There has been much debate in the news recently about the pay for interns and whether 'who you know, not what you know' is a valid step up the career ladder.
The truth is that, particularly within the creative industries, and fashion in particular, the whole machine fails to run without the handy assistance of the cost-free intern cogs. Interns do the menial work whilst gaining experience of how magazines/design houses etc run. You don't get paid firstly, because there is a mutual understanding that the experience (and contacts) you gain is worth more than gold dust and secondly, (and more importantly) there will ALWAYS be someone there to take your job should you choose to raise the issue of pay or working hours. Fashion has become such a lusted after employment sector that even gaining an internship is a battle in itself. The potential interns are fresh out of school and far more willing to do the work for free than us twenty-somethings with degrees who may feel over qualified and unable to work without pay with the constant burden of student debt looming on the horizon.
Thus, the debate begins again- to go to University or not to go?
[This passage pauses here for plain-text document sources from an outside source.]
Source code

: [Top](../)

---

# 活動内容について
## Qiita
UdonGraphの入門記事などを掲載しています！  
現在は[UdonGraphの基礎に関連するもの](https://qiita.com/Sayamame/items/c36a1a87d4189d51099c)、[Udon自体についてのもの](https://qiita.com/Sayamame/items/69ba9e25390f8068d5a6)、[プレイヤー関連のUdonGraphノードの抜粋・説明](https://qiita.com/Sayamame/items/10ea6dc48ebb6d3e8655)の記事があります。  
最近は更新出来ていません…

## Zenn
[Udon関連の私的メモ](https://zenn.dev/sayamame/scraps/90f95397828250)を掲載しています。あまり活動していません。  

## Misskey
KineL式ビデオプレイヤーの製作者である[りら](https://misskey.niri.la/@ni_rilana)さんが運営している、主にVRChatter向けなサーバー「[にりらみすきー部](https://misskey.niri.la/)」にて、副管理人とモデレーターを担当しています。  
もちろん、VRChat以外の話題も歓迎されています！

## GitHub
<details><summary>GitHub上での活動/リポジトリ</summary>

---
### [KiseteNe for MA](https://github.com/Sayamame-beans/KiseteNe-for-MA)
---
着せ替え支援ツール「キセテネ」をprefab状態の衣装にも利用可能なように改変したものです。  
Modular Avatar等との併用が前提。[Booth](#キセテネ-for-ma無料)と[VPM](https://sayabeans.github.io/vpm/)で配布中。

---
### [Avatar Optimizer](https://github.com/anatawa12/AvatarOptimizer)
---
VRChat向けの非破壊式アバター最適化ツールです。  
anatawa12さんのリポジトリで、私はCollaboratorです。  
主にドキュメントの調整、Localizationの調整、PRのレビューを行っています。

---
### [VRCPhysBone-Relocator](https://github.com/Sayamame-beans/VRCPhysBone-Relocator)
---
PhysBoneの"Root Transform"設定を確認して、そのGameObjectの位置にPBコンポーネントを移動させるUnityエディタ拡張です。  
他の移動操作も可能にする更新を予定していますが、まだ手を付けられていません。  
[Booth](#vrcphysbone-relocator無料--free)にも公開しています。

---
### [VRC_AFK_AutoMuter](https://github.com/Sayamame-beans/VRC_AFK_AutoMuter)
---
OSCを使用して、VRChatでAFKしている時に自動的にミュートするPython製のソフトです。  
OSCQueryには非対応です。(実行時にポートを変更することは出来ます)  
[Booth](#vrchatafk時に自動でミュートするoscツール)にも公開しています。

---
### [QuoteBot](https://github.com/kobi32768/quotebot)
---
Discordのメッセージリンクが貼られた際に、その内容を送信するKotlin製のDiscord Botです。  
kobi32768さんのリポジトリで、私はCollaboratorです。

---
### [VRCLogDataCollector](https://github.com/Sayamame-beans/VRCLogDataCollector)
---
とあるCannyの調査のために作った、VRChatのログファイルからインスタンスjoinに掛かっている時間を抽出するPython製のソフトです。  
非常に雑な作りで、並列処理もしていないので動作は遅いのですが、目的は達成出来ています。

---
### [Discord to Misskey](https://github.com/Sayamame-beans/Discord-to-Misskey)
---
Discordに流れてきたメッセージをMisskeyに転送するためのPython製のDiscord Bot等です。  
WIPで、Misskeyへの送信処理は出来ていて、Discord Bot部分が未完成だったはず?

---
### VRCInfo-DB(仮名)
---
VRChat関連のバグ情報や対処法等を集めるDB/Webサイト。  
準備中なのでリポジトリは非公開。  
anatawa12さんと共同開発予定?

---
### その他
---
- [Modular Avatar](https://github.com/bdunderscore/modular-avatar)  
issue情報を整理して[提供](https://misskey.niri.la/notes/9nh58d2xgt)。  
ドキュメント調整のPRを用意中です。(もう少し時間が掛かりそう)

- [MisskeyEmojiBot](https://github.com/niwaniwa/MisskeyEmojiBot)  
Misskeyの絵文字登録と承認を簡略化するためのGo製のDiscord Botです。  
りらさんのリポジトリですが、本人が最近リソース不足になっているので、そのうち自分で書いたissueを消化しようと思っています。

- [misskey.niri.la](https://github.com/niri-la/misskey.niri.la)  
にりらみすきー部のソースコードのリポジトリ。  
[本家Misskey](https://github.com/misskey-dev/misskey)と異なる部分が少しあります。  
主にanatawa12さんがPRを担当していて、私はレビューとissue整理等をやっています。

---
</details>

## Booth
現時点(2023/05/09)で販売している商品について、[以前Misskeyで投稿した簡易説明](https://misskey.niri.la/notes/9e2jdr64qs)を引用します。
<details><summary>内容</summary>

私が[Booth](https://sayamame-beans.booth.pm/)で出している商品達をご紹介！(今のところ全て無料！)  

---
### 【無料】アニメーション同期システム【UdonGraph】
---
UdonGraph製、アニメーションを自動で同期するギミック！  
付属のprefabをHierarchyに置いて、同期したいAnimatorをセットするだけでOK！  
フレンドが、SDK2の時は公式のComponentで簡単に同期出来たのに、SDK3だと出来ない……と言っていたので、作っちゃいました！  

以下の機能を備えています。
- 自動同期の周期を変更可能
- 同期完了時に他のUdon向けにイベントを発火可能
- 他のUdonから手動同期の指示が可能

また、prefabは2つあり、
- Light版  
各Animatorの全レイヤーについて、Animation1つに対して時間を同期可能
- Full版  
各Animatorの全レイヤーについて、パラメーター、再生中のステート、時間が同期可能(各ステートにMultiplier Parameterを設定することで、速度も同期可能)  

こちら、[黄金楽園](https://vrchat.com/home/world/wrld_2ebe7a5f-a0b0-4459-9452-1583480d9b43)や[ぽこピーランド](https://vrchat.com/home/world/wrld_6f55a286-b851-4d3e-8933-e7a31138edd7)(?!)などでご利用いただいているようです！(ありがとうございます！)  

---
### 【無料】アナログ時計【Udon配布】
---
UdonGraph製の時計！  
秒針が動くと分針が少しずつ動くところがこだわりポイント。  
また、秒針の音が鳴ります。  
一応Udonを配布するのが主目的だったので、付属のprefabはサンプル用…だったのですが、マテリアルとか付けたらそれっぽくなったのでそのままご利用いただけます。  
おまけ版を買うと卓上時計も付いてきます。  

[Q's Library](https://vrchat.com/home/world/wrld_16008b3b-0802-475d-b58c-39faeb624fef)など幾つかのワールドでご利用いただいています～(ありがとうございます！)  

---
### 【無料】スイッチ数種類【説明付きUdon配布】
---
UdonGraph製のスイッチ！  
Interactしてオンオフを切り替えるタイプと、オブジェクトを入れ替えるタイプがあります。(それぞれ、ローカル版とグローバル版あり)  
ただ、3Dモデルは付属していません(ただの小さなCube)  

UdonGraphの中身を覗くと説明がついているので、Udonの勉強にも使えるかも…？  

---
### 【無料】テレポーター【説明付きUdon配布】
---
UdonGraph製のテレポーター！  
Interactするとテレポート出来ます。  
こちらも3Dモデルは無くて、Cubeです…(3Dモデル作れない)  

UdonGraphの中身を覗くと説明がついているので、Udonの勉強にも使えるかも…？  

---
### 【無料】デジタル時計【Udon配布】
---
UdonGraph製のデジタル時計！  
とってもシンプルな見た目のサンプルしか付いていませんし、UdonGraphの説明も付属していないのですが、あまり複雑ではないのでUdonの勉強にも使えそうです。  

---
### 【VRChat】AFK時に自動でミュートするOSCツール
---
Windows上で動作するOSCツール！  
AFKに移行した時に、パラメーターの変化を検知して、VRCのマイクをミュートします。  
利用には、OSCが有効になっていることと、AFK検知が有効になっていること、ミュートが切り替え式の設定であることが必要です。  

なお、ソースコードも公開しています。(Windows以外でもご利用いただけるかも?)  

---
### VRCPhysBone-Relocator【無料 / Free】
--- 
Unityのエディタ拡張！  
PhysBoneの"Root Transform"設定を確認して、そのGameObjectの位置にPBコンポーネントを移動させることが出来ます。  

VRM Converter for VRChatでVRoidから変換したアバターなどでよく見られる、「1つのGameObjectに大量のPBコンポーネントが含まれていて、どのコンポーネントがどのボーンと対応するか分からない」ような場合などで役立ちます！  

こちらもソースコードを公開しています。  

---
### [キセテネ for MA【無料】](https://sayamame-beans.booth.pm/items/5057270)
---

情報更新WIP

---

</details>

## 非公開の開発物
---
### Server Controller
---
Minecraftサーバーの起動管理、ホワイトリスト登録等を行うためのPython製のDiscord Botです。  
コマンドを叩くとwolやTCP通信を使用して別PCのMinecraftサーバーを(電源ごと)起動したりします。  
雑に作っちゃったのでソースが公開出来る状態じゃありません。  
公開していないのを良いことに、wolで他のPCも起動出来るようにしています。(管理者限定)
I have been discussing this with many recent graduates and we all seem to be in a similar state of frustration and fatigue. Personally, I define my uni years as the best of my life. I partied, made friends and ran free for four years without a care until the exam period. The girls (and some boys) that I met are closer to me than some people I have known my whole life. I truly believe that we shall remain friends for life. This prosaic declaration aside, I also believe my University experience to be an almost total waste of time and money. I am about £17k in debt and four years behind many people in fashion who began working straight out of school. It is impossible to get a well-paid job at a magazine or retail head-office as I lack experience and I don't have the contacts, or the ability, to do an internship whilst balancing the costs of London living.
What to do, what to do?
Run away, or stick it out?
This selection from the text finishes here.